Nous vous avions déjà parlé d'Emika à deux reprises, la première fois pour une brève découverte de l'artiste et une deuxième fois durant le mois d'octobre à l'occasion de la sortie de son album. Si Sam n'avait pas été tout de suite séduit, il avait néanmoins salué l'originalité de ses compositions ainsi que le caractère personnel de sa musique. Originaire de Bristol, Emika fait ses premières armes au piano dans un répertoire classique. Comme elle l'explique dans une interview, son premier contact avec la musique électronique s'est fait à l'école alors qu'elle utilisait des ordinateurs qui avaient été stockés dans la remise. Elle obtient par la suite un diplôme en musique (orienté vers la MAO et les nouvelles technologies) dans la ville de Bath, non loin de Bristol. En 2006 elle arrive à Berlin et, inspirée par la scène musicale de clubs comme le Berghain et le Panoramabar, elle décide d'y rester.
En ce début du mois de novembre Emika est donc venue rendre visite au peuple parisien histoire de faire vibrer la cale du Batofar à gros coups d'infrabasses. Le moins que l'on puisse dire c'est que les fans de musique électronique ont répondu présent. Comment les reconnait-on ? Si un premier coup d’œil ne suffit pas, dites-vous bien qu'un tee-shirt arborant le nom du logiciel de composition “Ableton” est un signe qui trompe rarement. Quoi qu'il en soit, on se sentait ici en présence d'un public de connaisseurs.

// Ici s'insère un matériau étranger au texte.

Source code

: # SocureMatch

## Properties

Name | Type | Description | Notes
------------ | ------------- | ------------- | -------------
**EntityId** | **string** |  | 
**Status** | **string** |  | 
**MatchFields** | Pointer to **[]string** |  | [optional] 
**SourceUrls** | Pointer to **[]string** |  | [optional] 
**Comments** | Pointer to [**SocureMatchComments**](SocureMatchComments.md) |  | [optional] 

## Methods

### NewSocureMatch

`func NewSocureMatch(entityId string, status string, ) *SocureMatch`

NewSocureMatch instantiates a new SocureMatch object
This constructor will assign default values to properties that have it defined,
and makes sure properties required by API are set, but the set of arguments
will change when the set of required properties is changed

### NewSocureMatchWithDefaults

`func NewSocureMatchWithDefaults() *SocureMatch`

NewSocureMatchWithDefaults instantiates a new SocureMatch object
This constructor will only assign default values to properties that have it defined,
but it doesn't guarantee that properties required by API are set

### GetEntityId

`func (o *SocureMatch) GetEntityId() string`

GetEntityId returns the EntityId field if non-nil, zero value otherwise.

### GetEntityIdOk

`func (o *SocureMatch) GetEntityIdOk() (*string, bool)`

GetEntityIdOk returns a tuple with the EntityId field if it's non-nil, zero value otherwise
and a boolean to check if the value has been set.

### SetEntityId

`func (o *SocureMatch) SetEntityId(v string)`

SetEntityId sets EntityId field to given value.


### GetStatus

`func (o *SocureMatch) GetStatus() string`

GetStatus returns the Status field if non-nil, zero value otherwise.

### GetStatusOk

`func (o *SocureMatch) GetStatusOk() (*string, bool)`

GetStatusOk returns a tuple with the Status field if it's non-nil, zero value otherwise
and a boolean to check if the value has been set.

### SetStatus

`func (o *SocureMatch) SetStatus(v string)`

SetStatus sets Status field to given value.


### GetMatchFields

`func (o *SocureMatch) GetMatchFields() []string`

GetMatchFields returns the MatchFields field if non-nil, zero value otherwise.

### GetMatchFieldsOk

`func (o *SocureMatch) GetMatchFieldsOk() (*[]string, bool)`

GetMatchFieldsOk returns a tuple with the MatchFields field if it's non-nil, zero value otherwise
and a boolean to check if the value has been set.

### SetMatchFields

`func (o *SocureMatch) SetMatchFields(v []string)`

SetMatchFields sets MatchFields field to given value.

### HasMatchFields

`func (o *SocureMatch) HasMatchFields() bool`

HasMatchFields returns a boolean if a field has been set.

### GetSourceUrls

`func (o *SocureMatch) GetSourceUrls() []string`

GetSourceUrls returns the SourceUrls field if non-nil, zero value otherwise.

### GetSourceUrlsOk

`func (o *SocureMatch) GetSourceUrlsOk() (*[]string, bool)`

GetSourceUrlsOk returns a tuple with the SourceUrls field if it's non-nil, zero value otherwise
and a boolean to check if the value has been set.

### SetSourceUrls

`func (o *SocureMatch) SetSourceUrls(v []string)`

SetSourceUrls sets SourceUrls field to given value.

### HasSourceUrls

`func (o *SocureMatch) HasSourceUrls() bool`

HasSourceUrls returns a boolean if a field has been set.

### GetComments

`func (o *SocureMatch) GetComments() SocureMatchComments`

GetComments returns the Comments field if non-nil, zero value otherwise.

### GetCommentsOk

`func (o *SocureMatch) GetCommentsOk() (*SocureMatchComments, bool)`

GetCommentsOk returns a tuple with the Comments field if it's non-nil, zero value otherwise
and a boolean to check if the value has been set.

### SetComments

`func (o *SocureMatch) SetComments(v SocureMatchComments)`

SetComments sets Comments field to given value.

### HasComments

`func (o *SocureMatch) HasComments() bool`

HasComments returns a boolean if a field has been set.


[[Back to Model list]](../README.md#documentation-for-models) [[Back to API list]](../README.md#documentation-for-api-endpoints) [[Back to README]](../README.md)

Au final, si nous avons eu le droit à un set électro au confluent des scènes anglaise et berlinoise, c'est bel et bien l'influence de la techno minimale qui m'a paru prédominer sur celle du dubstep. À tel point qu'en fermant les yeux quelques secondes je me serais presque cru dans les immenses salles du Tresor, le mythique club installé dans une ancienne centrale électrique du centre de Berlin (allez y faire un tour si vous en avez l'occasion, vous ne serez pas déçus). Plutôt que de surfer sur une mode dans l'air du temps, Emika s'affilie à une lignée d'artistes qui ont toujours revendiqué leur caractère alternatif. Elle est d'ailleurs une adepte de la devise “Do it yourself” (DIY) souvent rattachée à la période de floraison de la culture techno berlinoise. Ajoutez à cela une voix suave qui ne fait qu'amplifier l'ambiance sombre et onirique et vous pourrez vous faire une idée de la jolie performance assurée par Emika. Et pour les quelques sceptiques qui n'avaient pas encore été séduits à la fin du concert, c'est le sourire aux lèvres que la diva techno s'est mélangée à la foule pour distribuer quelques cartes de visite et converser avec son public. Plutôt classe.